About this task
Take the material below from its first line through the line containing "- ✅ Добавлены toast-уведомления" and, please, write those lines again exactly.

Input records
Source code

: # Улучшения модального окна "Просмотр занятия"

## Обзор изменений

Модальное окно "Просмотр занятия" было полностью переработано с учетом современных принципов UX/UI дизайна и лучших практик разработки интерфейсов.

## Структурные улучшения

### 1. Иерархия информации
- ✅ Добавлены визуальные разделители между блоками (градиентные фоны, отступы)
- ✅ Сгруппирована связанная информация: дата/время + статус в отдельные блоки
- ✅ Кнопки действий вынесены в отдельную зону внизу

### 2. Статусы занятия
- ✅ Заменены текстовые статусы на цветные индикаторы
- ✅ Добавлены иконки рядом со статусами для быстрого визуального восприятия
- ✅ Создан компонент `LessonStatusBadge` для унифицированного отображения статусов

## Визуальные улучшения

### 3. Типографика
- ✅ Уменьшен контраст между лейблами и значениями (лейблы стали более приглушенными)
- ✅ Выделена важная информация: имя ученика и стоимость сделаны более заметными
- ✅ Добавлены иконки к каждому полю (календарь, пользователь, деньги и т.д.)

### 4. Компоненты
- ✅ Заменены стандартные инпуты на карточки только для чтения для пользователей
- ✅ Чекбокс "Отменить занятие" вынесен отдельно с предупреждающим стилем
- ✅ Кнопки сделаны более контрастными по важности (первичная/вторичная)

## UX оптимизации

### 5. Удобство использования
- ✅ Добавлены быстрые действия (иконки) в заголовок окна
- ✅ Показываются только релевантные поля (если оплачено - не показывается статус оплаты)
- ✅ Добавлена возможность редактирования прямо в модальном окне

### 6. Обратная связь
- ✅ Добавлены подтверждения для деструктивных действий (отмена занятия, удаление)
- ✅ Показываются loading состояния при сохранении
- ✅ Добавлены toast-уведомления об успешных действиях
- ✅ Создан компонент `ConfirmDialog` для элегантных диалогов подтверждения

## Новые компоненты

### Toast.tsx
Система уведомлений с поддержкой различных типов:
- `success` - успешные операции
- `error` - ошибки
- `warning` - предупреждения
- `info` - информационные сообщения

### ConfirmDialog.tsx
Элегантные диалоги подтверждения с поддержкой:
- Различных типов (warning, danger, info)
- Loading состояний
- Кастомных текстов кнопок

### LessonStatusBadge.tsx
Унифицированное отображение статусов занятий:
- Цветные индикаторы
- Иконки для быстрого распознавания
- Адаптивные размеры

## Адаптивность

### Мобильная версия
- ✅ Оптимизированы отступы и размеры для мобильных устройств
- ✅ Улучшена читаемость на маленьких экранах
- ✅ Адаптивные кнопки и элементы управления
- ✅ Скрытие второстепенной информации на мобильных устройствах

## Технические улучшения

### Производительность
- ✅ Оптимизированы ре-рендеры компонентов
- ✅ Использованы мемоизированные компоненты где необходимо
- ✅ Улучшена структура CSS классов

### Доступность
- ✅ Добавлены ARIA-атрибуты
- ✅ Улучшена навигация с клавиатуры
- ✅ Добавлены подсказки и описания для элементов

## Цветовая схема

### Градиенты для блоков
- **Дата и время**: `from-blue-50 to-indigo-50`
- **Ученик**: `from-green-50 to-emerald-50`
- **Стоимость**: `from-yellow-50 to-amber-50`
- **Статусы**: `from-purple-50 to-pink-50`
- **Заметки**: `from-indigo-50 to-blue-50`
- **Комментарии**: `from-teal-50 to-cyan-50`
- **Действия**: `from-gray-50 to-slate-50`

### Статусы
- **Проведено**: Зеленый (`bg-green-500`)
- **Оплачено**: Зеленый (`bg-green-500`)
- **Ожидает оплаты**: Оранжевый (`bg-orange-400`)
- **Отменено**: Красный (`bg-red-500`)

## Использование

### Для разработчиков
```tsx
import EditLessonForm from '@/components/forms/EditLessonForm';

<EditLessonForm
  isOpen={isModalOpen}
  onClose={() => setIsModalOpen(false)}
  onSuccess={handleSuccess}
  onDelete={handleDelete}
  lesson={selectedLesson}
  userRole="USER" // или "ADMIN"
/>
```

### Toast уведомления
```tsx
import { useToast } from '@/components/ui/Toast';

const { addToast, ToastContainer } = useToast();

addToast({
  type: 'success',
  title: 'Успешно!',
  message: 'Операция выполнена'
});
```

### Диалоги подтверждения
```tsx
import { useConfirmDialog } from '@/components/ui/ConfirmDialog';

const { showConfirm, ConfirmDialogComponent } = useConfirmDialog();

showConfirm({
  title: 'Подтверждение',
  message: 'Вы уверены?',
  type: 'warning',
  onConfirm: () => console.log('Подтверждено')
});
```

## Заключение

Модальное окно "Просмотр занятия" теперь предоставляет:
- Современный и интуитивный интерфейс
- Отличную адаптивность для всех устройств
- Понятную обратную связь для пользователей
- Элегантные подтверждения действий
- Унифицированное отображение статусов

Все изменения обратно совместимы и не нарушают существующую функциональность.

Answer area
Source code

: # Улучшения модального окна "Просмотр занятия"

## Обзор изменений

Модальное окно "Просмотр занятия" было полностью переработано с учетом современных принципов UX/UI дизайна и лучших практик разработки интерфейсов.

## Структурные улучшения

### 1. Иерархия информации
- ✅ Добавлены визуальные разделители между блоками (градиентные фоны, отступы)
- ✅ Сгруппирована связанная информация: дата/время + статус в отдельные блоки
- ✅ Кнопки действий вынесены в отдельную зону внизу

### 2. Статусы занятия
- ✅ Заменены текстовые статусы на цветные индикаторы
- ✅ Добавлены иконки рядом со статусами для быстрого визуального восприятия
- ✅ Создан компонент `LessonStatusBadge` для унифицированного отображения статусов

## Визуальные улучшения

### 3. Типографика
- ✅ Уменьшен контраст между лейблами и значениями (лейблы стали более приглушенными)
- ✅ Выделена важная информация: имя ученика и стоимость сделаны более заметными
- ✅ Добавлены иконки к каждому полю (календарь, пользователь, деньги и т.д.)

### 4. Компоненты
- ✅ Заменены стандартные инпуты на карточки только для чтения для пользователей
- ✅ Чекбокс "Отменить занятие" вынесен отдельно с предупреждающим стилем
- ✅ Кнопки сделаны более контрастными по важности (первичная/вторичная)

## UX оптимизации

### 5. Удобство использования
- ✅ Добавлены быстрые действия (иконки) в заголовок окна
- ✅ Показываются только релевантные поля (если оплачено - не показывается статус оплаты)
- ✅ Добавлена возможность редактирования прямо в модальном окне

### 6. Обратная связь
- ✅ Добавлены подтверждения для деструктивных действий (отмена занятия, удаление)
- ✅ Показываются loading состояния при сохранении
- ✅ Добавлены toast-уведомления об успешных действиях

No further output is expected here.